Unit C: Capstone Project, and Overview of Pipelines

  • C.10 a(Nov 10 slides) - b(Nov 12 slides): Workshop Time
    • HW 8 Due Nov 10th @ 8 AM PST
  • C.11a (Nov 17): Invited talks on applied bioinformatics research and career journeys slides
    • Dr. Joel Babdor (@joelBabdor) - Translational, Immunology, Immunotherapy; Dr. Chiranjit Mukherjee (@cm0109) - Amplicon Sequencing, Human Microbiome, Microbial Ecology; Dr. Sally Chang (@esallychang) - Non-Model Organisms, Comparative Genomics, Genomics of Disease; Dr. Mario Banuelos (@MBanuelos) - Genomic Variation, Deep Learning, Optimization
  • C.11b (Nov 19): Panel slides
  • C.12 a(Dec 1) - b (Dec 3): Presentations
    • cnt'd Dec 8 and Dec 10 (if necessary)

How to Get Help?

  1. Is there a possibility the answer to my question is available online?

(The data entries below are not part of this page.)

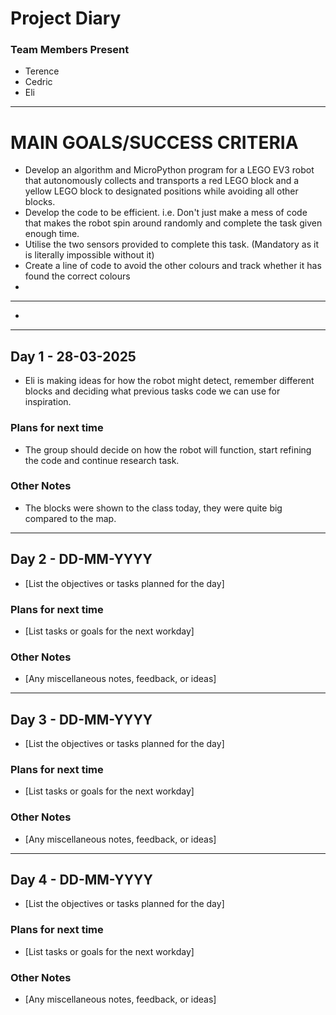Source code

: # Project Diary

### Team Members Present
- Terence
- Cedric
- Eli

---

# MAIN GOALS/SUCCESS CRITERIA
- Develop an algorithm and MicroPython program for a LEGO EV3 robot that autonomously collects and transports a red LEGO block and a yellow LEGO block to designated positions while avoiding all other blocks.
- Develop the code to be efficient. i.e. Don't just make a mess of code that makes the robot spin around randomly and complete the task given enough time.
- Utilise the two sensors provided to complete this task. (Mandatory as it is literally impossible without it)
- Create a line of code to avoid the other colours and track whether it has found the correct colours
- 

---


- 

---

## Day 1 - 28-03-2025
- Eli is making ideas for how the robot might detect, remember different blocks and deciding what previous tasks code we can use for inspiration.

### Plans for next time
- The group should decide on how the robot will function, start refining the code and continue research task.

### Other Notes
- The blocks were shown to the class today, they were quite big compared to the map.

---

## Day 2 - DD-MM-YYYY
- [List the objectives or tasks planned for the day]

### Plans for next time
- [List tasks or goals for the next workday]

### Other Notes
- [Any miscellaneous notes, feedback, or ideas]

---

## Day 3 - DD-MM-YYYY
- [List the objectives or tasks planned for the day]

### Plans for next time
- [List tasks or goals for the next workday]

### Other Notes
- [Any miscellaneous notes, feedback, or ideas]

---

## Day 4 - DD-MM-YYYY
- [List the objectives or tasks planned for the day]

### Plans for next time
- [List tasks or goals for the next workday]

### Other Notes
- [Any miscellaneous notes, feedback, or ideas]
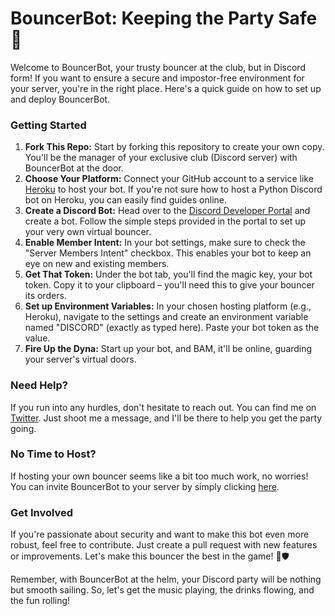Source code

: <!DOCTYPE html>
<html>
<body>
    <h1>BouncerBot: Keeping the Party Safe 🎉</h1>
    <p>Welcome to BouncerBot, your trusty bouncer at the club, but in Discord form! If you want to ensure a secure and impostor-free environment for your server, you're in the right place. Here's a quick guide on how to set up and deploy BouncerBot.</p>
    <h3>Getting Started</h3>
    <ol>
        <li><strong>Fork This Repo:</strong> Start by forking this repository to create your own copy. You'll be the manager of your exclusive club (Discord server) with BouncerBot at the door.</li>
        <li><strong>Choose Your Platform:</strong> Connect your GitHub account to a service like <a href="https://www.heroku.com">Heroku</a> to host your bot. If you're not sure how to host a Python Discord bot on Heroku, you can easily find guides online.</li>
        <li><strong>Create a Discord Bot:</strong> Head over to the <a href="https://discord.com/developers/applications">Discord Developer Portal</a> and create a bot. Follow the simple steps provided in the portal to set up your very own virtual bouncer.</li>
        <li><strong>Enable Member Intent:</strong> In your bot settings, make sure to check the "Server Members Intent" checkbox. This enables your bot to keep an eye on new and existing members.</li>
        <li><strong>Get That Token:</strong> Under the bot tab, you'll find the magic key, your bot token. Copy it to your clipboard – you'll need this to give your bouncer its orders.</li>
        <li><strong>Set up Environment Variables:</strong> In your chosen hosting platform (e.g., Heroku), navigate to the settings and create an environment variable named "DISCORD" (exactly as typed here). Paste your bot token as the value.</li>
        <li><strong>Fire Up the Dyna:</strong> Start up your bot, and BAM, it'll be online, guarding your server's virtual doors.</li>
    </ol>
    <h3>Need Help?</h3>
    <p>If you run into any hurdles, don't hesitate to reach out. You can find me on <a href="https://www.twitter.com/fantasmadev">Twitter</a>. Just shoot me a message, and I'll be there to help you get the party going.</p>
    <h3>No Time to Host?</h3>
    <p>If hosting your own bouncer seems like a bit too much work, no worries! You can invite BouncerBot to your server by simply clicking <a href="https://discord.com/api/oauth2/authorize?client_id=1162810807730581585&permissions=2050&scope=bot">here</a>.</p>
    <h3>Get Involved</h3>
    <p>If you're passionate about security and want to make this bot even more robust, feel free to contribute. Just create a pull request with new features or improvements. Let's make this bouncer the best in the game! 🚀🛡️</p>
    <p>Remember, with BouncerBot at the helm, your Discord party will be nothing but smooth sailing. So, let's get the music playing, the drinks flowing, and the fun rolling!</p>
</body>
</html>
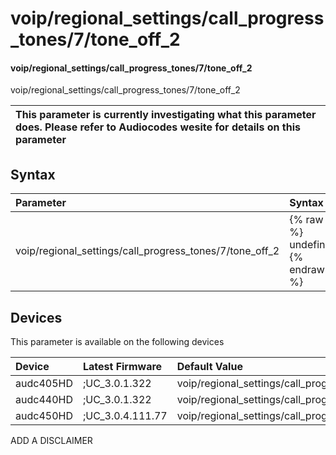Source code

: ﻿---
description: voip/regional_settings/call_progress_tones/7/tone_off_2
search: false
---

# voip/regional_settings/call_progress_tones/7/tone_off_2

#### voip/regional_settings/call_progress_tones/7/tone_off_2

voip/regional_settings/call_progress_tones/7/tone_off_2


| This parameter is currently investigating what this parameter does. Please refer to Audiocodes wesite for details on this parameter | 
| :--- |

## Syntax
| Parameter | Syntax |
| :--- | :--- |
|voip/regional_settings/call_progress_tones/7/tone_off_2 | {% raw %} undefined {% endraw %}|

## Devices
This parameter is available on the following devices

| Device | Latest Firmware | Default Value |
|:---|:---|:---|
| audc405HD | ;UC_3.0.1.322 | voip/regional_settings/call_progress_tones/7/tone_off_2=0 
| audc440HD | ;UC_3.0.1.322 | voip/regional_settings/call_progress_tones/7/tone_off_2=0 
| audc450HD | ;UC_3.0.4.111.77 | voip/regional_settings/call_progress_tones/7/tone_off_2=0 

ADD A DISCLAIMER
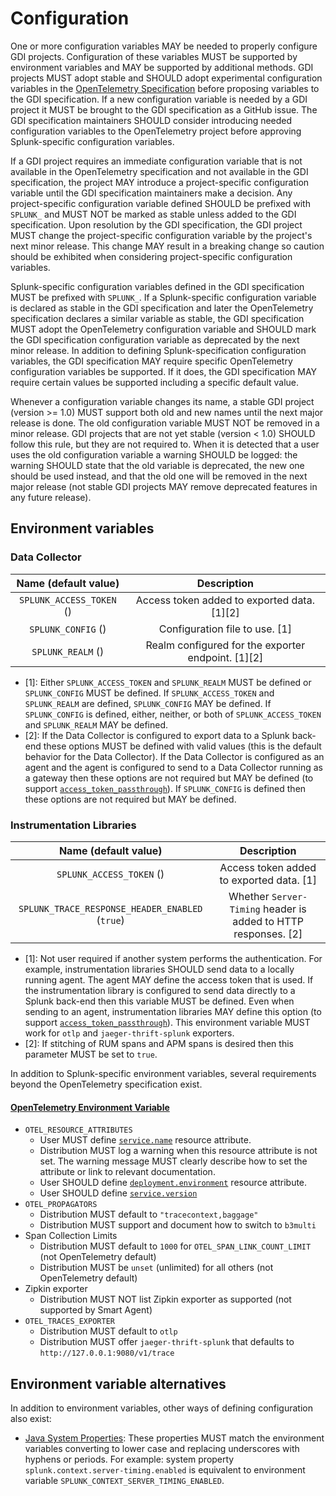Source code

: # Configuration

One or more configuration variables MAY be needed to properly configure GDI
projects. Configuration of these variables MUST be supported by environment
variables and MAY be supported by additional methods. GDI projects MUST adopt
stable and SHOULD adopt experimental configuration variables in the
[OpenTelemetry
Specification](https://github.com/open-telemetry/opentelemetry-specification)
before proposing variables to the GDI specification. If a new configuration
variable is needed by a GDI project it MUST be brought to the GDI specification
as a GitHub issue. The GDI specification maintainers SHOULD consider
introducing needed configuration variables to the OpenTelemetry project before
approving Splunk-specific configuration variables.

If a GDI project requires an immediate configuration variable that is not
available in the OpenTelemetry specification and not available in the GDI
specification, the project MAY introduce a project-specific configuration
variable until the GDI specification maintainers make a decision. Any
project-specific configuration variable defined SHOULD be prefixed with
`SPLUNK_` and MUST NOT be marked as stable unless added to the GDI
specification. Upon resolution by the GDI specification, the GDI project MUST
change the project-specific configuration variable by the project's next minor
release. This change MAY result in a breaking change so caution should be
exhibited when considering project-specific configuration variables.

Splunk-specific configuration variables defined in the GDI specification MUST
be prefixed with `SPLUNK_`. If a Splunk-specific configuration variable is
declared as stable in the GDI specification and later the OpenTelemetry
specification declares a similar variable as stable, the GDI specification
MUST adopt the OpenTelemetry configuration variable and SHOULD mark the GDI
specification configuration variable as deprecated by the next minor release.
In addition to defining Splunk-specification configuration variables, the GDI
specification MAY require specific OpenTelemetry configuration variables be
supported. If it does, the GDI specification MAY require certain values be
supported including a specific default value.

Whenever a configuration variable changes its name, a stable GDI project
(version >= 1.0) MUST support both old and new names until the next major
release is done. The old configuration variable MUST NOT be removed in a minor
release. GDI projects that are not yet stable (version < 1.0) SHOULD follow
this rule, but they are not required to. When it is detected that a user uses
the old configuration variable a warning SHOULD be logged: the warning SHOULD
state that the old variable is deprecated, the new one should be used instead,
and that the old one will be removed in the next major release (not stable GDI
projects MAY remove deprecated features in any future release).

## Environment variables

### Data Collector

| Name (default value)     | Description                                        |
| :-------------------:    | :-----------------------------------:              |
| `SPLUNK_ACCESS_TOKEN` () | Access token added to exported data. [1][2]        |
| `SPLUNK_CONFIG` ()       | Configuration file to use. [1]                     |
| `SPLUNK_REALM` ()        | Realm configured for the exporter endpoint. [1][2] |

- [1]: Either `SPLUNK_ACCESS_TOKEN` and `SPLUNK_REALM` MUST be defined or
  `SPLUNK_CONFIG` MUST be defined. If `SPLUNK_ACCESS_TOKEN` and `SPLUNK_REALM`
  are defined, `SPLUNK_CONFIG` MAY be defined. If `SPLUNK_CONFIG` is
  defined, either, neither, or both of `SPLUNK_ACCESS_TOKEN` and
  `SPLUNK_REALM` MAY be defined.
- [2]: If the Data Collector is configured to export data to a Splunk back-end
  these options MUST be defined with valid values (this is the default behavior
  for the Data Collector). If the Data Collector is configured as an agent and
  the agent is configured to send to a Data Collector running as a gateway then
  these options are not required but MAY be defined (to support
  [`access_token_passthrough`](https://github.com/open-telemetry/opentelemetry-collector-contrib/tree/main/receiver/signalfxreceiver#configuration)).
  If `SPLUNK_CONFIG` is defined then these options are not required but MAY be
  defined.

### Instrumentation Libraries

| Name (default value)                            | Description                                                    |
| :------------------------------------:          | :--------------------------------------------------------:     |
| `SPLUNK_ACCESS_TOKEN` ()                        | Access token added to exported data. [1]                       |
| `SPLUNK_TRACE_RESPONSE_HEADER_ENABLED` (`true`) | Whether `Server-Timing` header is added to HTTP responses. [2] |

- [1]: Not user required if another system performs the authentication. For
  example, instrumentation libraries SHOULD send data to a locally running
  agent. The agent MAY define the access token that is used. If the
  instrumentation library is configured to send data directly to a Splunk
  back-end then this variable MUST be defined. Even when sending to an agent,
  instrumentation libraries MAY define this option (to support
  [`access_token_passthrough`](https://github.com/open-telemetry/opentelemetry-collector-contrib/tree/main/receiver/signalfxreceiver#configuration)).
  This environment variable MUST work for `otlp` and `jaeger-thrift-splunk`
  exporters.
- [2]: If stitching of RUM spans and APM spans is desired then this parameter
  MUST be set to `true`.

In addition to Splunk-specific environment variables, several requirements
beyond the OpenTelemetry specification exist.

#### [OpenTelemetry Environment Variable](https://github.com/open-telemetry/opentelemetry-specification/blob/f228a83e652e5cd3ba96b9f780b704ee7a7daa4c/specification/sdk-environment-variables.md)

- `OTEL_RESOURCE_ATTRIBUTES`
  - User MUST define [`service.name`](https://github.com/open-telemetry/opentelemetry-specification/blob/main/specification/resource/semantic_conventions/README.md#service) resource attribute.
  - Distribution MUST log a warning when this resource attribute is not set. The warning message MUST clearly describe how to set the attribute or link to relevant documentation.
  - User SHOULD define [`deployment.environment`](https://github.com/open-telemetry/opentelemetry-specification/blob/main/specification/resource/semantic_conventions/deployment_environment.md#deployment) resource attribute.
  - User SHOULD define [`service.version`](https://github.com/open-telemetry/opentelemetry-specification/blob/main/specification/resource/semantic_conventions/README.md#service)
- `OTEL_PROPAGATORS`
  - Distribution MUST default to `"tracecontext,baggage"`
  - Distribution MUST support and document how to switch to `b3multi`
- Span Collection Limits
  - Distribution MUST default to `1000` for `OTEL_SPAN_LINK_COUNT_LIMIT` (not OpenTelemetry default)
  - Distribution MUST be `unset` (unlimited) for all others (not OpenTelemetry default)
- Zipkin exporter
  - Distribution MUST NOT list Zipkin exporter as supported (not supported by Smart Agent)
- `OTEL_TRACES_EXPORTER`
  - Distribution MUST default to `otlp`
  - Distribution MUST offer `jaeger-thrift-splunk` that defaults to `http://127.0.0.1:9080/v1/trace`

## Environment variable alternatives

In addition to environment variables, other ways of defining configuration also exist:

- [Java System
  Properties](https://docs.oracle.com/javase/tutorial/essential/environment/sysprop.html):
  These properties MUST match the environment variables converting to lower
  case and replacing underscores with hyphens or periods. For example:
  system property `splunk.context.server-timing.enabled` is equivalent to environment
  variable `SPLUNK_CONTEXT_SERVER_TIMING_ENABLED`.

If the answer is available, post the original question and answer you found as an Issue with the 'question' label. Be sure to close the issue with the answer you found (including relevant resource links) after opening it. You will need a Github account to do this.
  2. If the answer is not available online, post it as a question-labeled Issue and pend for a response from the Instructors or TAs. Who knows, perhaps another student had also encountered the same issue and can answer it too!
  3. If the obstacle is something more personal, such as a specific installation issue unique to your computer alone, reach out to the instructors. Any question is better than no question at all, and often we all learn from them (not just students)!